The Meadows Crossing which connects two halves of the rapidly growing Richmond West development was officially opened on Saturday.

The 70-metre-long bridge links both sides of Berryfield Drive across Borck Creek, providing an alternative access to the development.

Project manager Jo Taylor says the bridge will be widely-used as it enables better access for many of Richmond West’s residents.

“It’s going to be huge for all the residents, particularly when the Sprig and Fern opens and the other commercial tenants. It’s going to open up access in the Appleby Fields side so it will be hugely used.”

The bridge was budgeted at a cost of $1.9 million and Jo says it’s looking as though it will come in slightly under budget, pending final invoices.
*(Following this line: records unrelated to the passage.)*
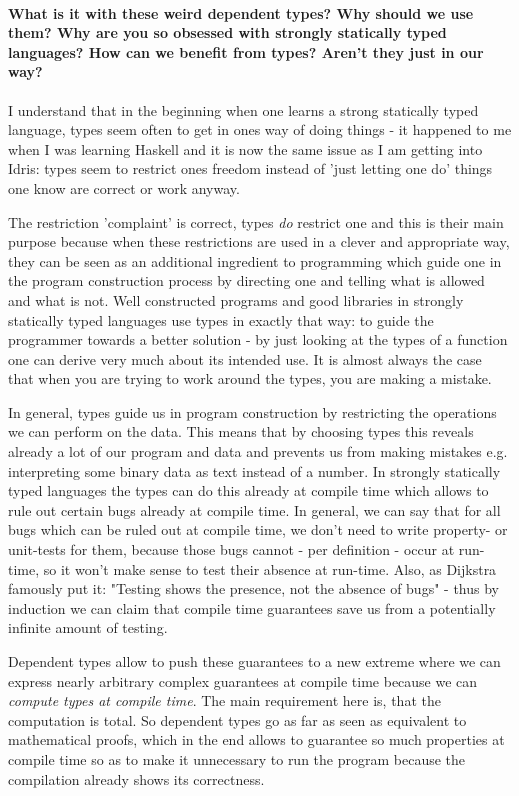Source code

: \paragraph{What is it with these weird dependent types? Why should we use them? Why are you so obsessed with strongly statically typed languages? How can we benefit from types? Aren't they just in our way?}
I understand that in the beginning when one learns a strong statically typed language, types seem often to get in ones way of doing things - it happened to me when I was learning Haskell and it is now the same issue as I am getting into Idris: types seem to restrict ones freedom instead of 'just letting one do' things one know are correct or work anyway.

The restriction 'complaint' is correct, types \textit{do} restrict one and this is their main purpose because when these restrictions are used in a clever and appropriate way, they can be seen as an additional ingredient to programming which guide one in the program construction process by directing one and telling what is allowed and what is not. Well constructed programs and good libraries in strongly statically typed languages use types in exactly that way: to guide the programmer towards a better solution - by just looking at the types of a function one can derive very much about its intended use. It is almost always the case that when you are trying to work around the types, you are making a mistake.

In general, types guide us in program construction by restricting the operations we can perform on the data. This means that by choosing types this reveals already a lot of our program and data and prevents us from making mistakes e.g. interpreting some binary data as text instead of a number. In strongly statically typed languages the types can do this already at compile time which allows to rule out certain bugs already at compile time. In general, we can say that for all bugs which can be ruled out at compile time, we don't need to write property- or unit-tests for them, because those bugs cannot - per definition - occur at run-time, so it won't make sense to test their absence at run-time. Also, as Dijkstra famously put it: "Testing shows the presence, not the absence of bugs" - thus by induction we can claim that compile time guarantees save us from a potentially infinite amount of testing.

Dependent types allow to push these guarantees to a new extreme where we can express nearly arbitrary complex guarantees at compile time because we can \textit{compute types at compile time}. The main requirement here is, that the computation is total. So dependent types go as far as seen as equivalent to mathematical proofs, which in the end allows to guarantee so much properties at compile time so as to make it unnecessary to run the program because the compilation already shows its correctness.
Camo McBride along with Stuart Robertson were the two men who did most of the on-site work between February and October to get the bridge completed.

The Meadows Crossing opened on Saturday. Photo: Supplied.
The Meadows Crossing opened on Saturday. Photo: Supplied.

Camo, a Thelin Construction employee, says he has worked on more than 100 bridges across the district during his 28-year stint with the company.

He says a lot of the concrete was prefabricated at their Richmond yard and stresses it wasn’t just the two of them that pulled the bridge together.

Peter Field, who used to own the land the Richmond West development is being built on, also attended the opening ceremony on Saturday.

Peter’s father purchased 100 acres of land in 1942 which slowly increased to 450 acres. The family gave up farming in 2012.

He now lives on an acre on Lower Queen St but says he will eventually look to downsize once more.

Peter says they “could’ve done with a bridge” many times over the years, farming on the property.

“I remember quite a few times when that area flooded, and the cows were stuck on the other side.”

The original plan for the development was to construct a splash or ford type roadway through Borck Creek that water would run across during times of heavy rain.

However, the private company which owns ‘The Meadows’ development worked together with the Tasman District Council to find a way of getting a bridge built instead.

Developer Andrew Spittal said Richmond West was always going to be an inclusive development with residents from all walks of life.

“It was a big vision that we would have people walking and cycling and it was clear that a splash wasn’t going to work.”

Tasman Mayor Tim King thanked Richmond West Developments for a successful collaboration.

“I don’t think anyone anticipated how quickly Richmond West was going to develop. It’s a fantastic residential development done to a really high standard.”

Richmond West will eventually see more than 1000 homes built.